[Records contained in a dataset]
....

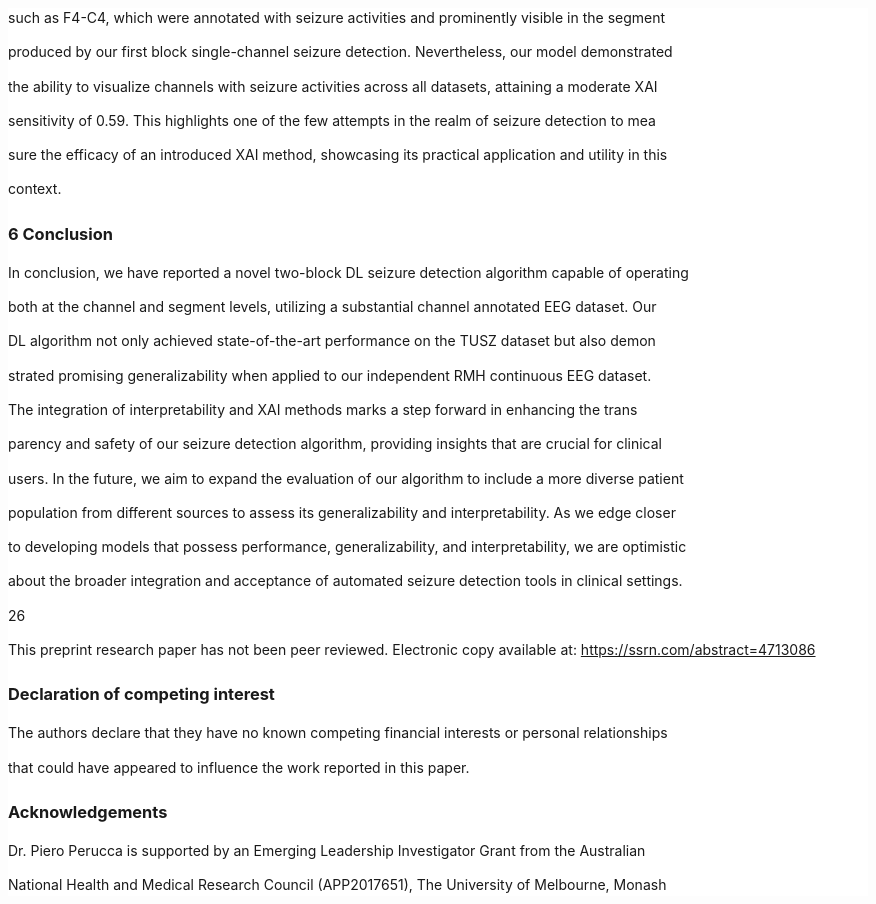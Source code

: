 such as F4-C4, which were annotated with seizure activities and prominently visible in the segment

produced by our first block single-channel seizure detection. Nevertheless, our model demonstrated

the ability to visualize channels with seizure activities across all datasets, attaining a moderate XAI

sensitivity of 0.59. This highlights one of the few attempts in the realm of seizure detection to mea

sure the efficacy of an introduced XAI method, showcasing its practical application and utility in this

context.

### **6 Conclusion**

In conclusion, we have reported a novel two-block DL seizure detection algorithm capable of operating

both at the channel and segment levels, utilizing a substantial channel annotated EEG dataset. Our

DL algorithm not only achieved state-of-the-art performance on the TUSZ dataset but also demon

strated promising generalizability when applied to our independent RMH continuous EEG dataset.

The integration of interpretability and XAI methods marks a step forward in enhancing the trans

parency and safety of our seizure detection algorithm, providing insights that are crucial for clinical

users. In the future, we aim to expand the evaluation of our algorithm to include a more diverse patient

population from different sources to assess its generalizability and interpretability. As we edge closer

to developing models that possess performance, generalizability, and interpretability, we are optimistic

about the broader integration and acceptance of automated seizure detection tools in clinical settings.

26

This preprint research paper has not been peer reviewed. Electronic copy available at: https://ssrn.com/abstract=4713086

### **Declaration of competing interest**

The authors declare that they have no known competing financial interests or personal relationships

that could have appeared to influence the work reported in this paper.

### **Acknowledgements**

Dr. Piero Perucca is supported by an Emerging Leadership Investigator Grant from the Australian

National Health and Medical Research Council (APP2017651), The University of Melbourne, Monash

....

> _REQUIRED ACTION_: From the line containing "This preprint research" down to the last line of the records, transcribe every line exactly and add nothing else.

> _RESULT_:
This preprint research paper has not been peer reviewed. Electronic copy available at: https://ssrn.com/abstract=4713086

### **Declaration of competing interest**

The authors declare that they have no known competing financial interests or personal relationships

that could have appeared to influence the work reported in this paper.

### **Acknowledgements**

Dr. Piero Perucca is supported by an Emerging Leadership Investigator Grant from the Australian

National Health and Medical Research Council (APP2017651), The University of Melbourne, Monash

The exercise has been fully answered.